= WHAT TO WORK ON =
In the records below, find the line holding "chemistry when possible**."; copy it and every line after it to the end, omitting all images.

= EXTRACTED ENTRIES =
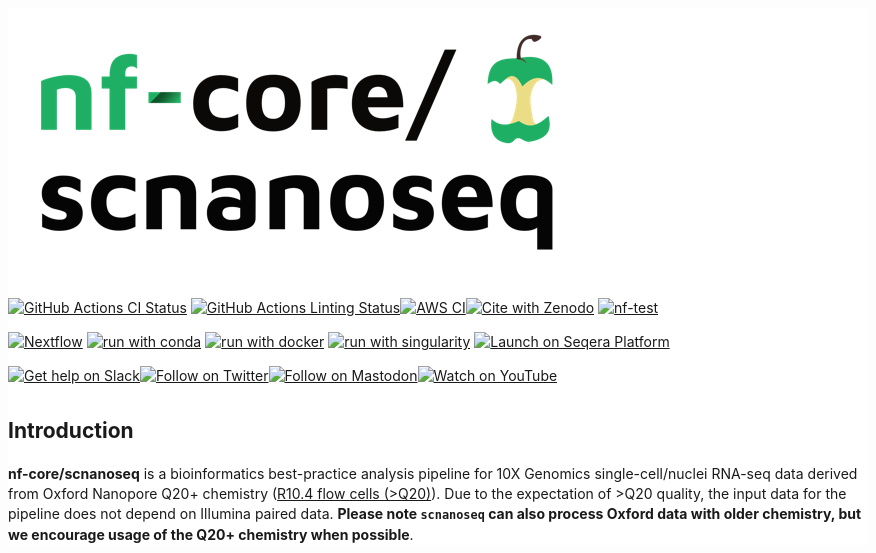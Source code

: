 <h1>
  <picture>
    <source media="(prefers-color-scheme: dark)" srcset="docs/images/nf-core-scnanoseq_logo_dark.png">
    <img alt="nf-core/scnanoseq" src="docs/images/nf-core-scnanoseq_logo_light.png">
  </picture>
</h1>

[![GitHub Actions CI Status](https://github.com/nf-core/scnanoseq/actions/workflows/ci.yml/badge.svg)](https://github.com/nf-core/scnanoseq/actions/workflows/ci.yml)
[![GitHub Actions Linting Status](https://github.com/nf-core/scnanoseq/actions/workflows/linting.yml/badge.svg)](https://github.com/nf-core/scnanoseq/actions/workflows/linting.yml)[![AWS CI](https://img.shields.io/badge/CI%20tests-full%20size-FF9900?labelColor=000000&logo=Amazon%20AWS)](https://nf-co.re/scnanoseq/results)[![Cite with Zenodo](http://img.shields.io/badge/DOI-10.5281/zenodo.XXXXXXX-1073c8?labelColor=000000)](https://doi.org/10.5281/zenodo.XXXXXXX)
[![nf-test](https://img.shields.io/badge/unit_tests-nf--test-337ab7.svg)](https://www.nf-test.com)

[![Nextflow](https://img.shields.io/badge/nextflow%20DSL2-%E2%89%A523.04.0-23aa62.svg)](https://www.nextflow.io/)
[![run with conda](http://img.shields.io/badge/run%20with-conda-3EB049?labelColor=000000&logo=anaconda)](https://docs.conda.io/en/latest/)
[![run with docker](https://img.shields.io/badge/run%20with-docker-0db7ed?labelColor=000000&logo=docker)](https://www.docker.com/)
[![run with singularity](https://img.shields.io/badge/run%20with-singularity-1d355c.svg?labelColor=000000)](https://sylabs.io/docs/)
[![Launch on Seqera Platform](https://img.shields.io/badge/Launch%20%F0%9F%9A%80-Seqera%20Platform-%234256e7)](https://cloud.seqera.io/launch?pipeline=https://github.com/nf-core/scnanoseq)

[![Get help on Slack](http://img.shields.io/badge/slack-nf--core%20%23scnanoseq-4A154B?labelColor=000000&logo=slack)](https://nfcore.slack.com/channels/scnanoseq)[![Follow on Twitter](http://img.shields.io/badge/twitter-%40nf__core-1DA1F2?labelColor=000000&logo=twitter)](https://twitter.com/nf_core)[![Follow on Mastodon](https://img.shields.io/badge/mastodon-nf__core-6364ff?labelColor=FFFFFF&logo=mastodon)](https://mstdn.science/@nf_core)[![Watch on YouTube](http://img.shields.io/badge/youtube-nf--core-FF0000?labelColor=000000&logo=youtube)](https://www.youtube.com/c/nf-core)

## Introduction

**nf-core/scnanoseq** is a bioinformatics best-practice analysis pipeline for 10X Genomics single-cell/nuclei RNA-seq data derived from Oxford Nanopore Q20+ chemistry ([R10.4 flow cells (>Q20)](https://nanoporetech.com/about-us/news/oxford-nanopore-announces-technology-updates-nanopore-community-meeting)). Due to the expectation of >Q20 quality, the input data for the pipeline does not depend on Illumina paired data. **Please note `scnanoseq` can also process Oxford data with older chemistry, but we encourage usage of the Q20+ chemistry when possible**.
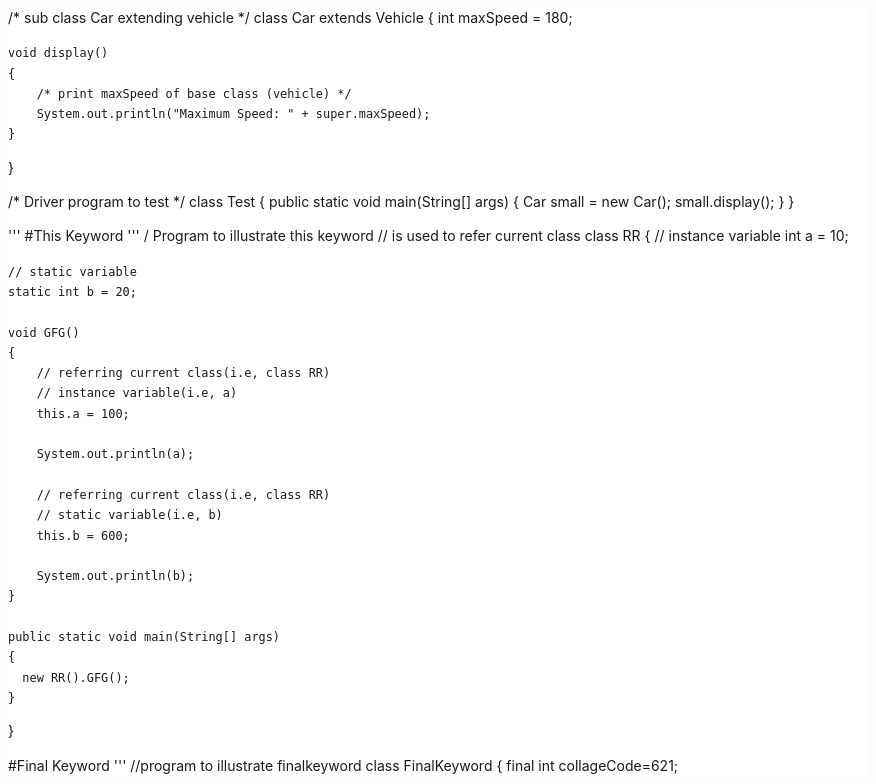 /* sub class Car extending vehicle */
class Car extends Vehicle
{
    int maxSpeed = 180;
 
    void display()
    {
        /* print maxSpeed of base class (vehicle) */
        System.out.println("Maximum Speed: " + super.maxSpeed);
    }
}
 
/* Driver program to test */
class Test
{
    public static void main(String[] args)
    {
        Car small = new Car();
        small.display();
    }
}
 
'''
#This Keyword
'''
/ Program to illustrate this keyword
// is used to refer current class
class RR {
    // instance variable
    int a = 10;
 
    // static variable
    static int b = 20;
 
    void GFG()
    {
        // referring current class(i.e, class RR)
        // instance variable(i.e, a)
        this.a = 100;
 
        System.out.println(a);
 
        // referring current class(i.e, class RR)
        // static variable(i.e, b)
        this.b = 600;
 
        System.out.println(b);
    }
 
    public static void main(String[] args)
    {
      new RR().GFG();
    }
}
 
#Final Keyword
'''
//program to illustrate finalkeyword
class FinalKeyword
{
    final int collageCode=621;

= OUTPUT OF THE EXERCISE =
**nf-core/scnanoseq** is a bioinformatics best-practice analysis pipeline for 10X Genomics single-cell/nuclei RNA-seq data derived from Oxford Nanopore Q20+ chemistry ([R10.4 flow cells (>Q20)](https://nanoporetech.com/about-us/news/oxford-nanopore-announces-technology-updates-nanopore-community-meeting)). Due to the expectation of >Q20 quality, the input data for the pipeline does not depend on Illumina paired data. **Please note `scnanoseq` can also process Oxford data with older chemistry, but we encourage usage of the Q20+ chemistry when possible**.
 /* sub class Car extending vehicle */
class Car extends Vehicle
{
    int maxSpeed = 180;
 
    void display()
    {
        /* print maxSpeed of base class (vehicle) */
        System.out.println("Maximum Speed: " + super.maxSpeed);
    }
}
 
/* Driver program to test */
class Test
{
    public static void main(String[] args)
    {
        Car small = new Car();
        small.display();
    }
}
 
'''
#This Keyword
'''
/ Program to illustrate this keyword
// is used to refer current class
class RR {
    // instance variable
    int a = 10;
 
    // static variable
    static int b = 20;
 
    void GFG()
    {
        // referring current class(i.e, class RR)
        // instance variable(i.e, a)
        this.a = 100;
 
        System.out.println(a);
 
        // referring current class(i.e, class RR)
        // static variable(i.e, b)
        this.b = 600;
 
        System.out.println(b);
    }
 
    public static void main(String[] args)
    {
      new RR().GFG();
    }
}
 
#Final Keyword
'''
//program to illustrate finalkeyword
class FinalKeyword
{
    final int collageCode=621;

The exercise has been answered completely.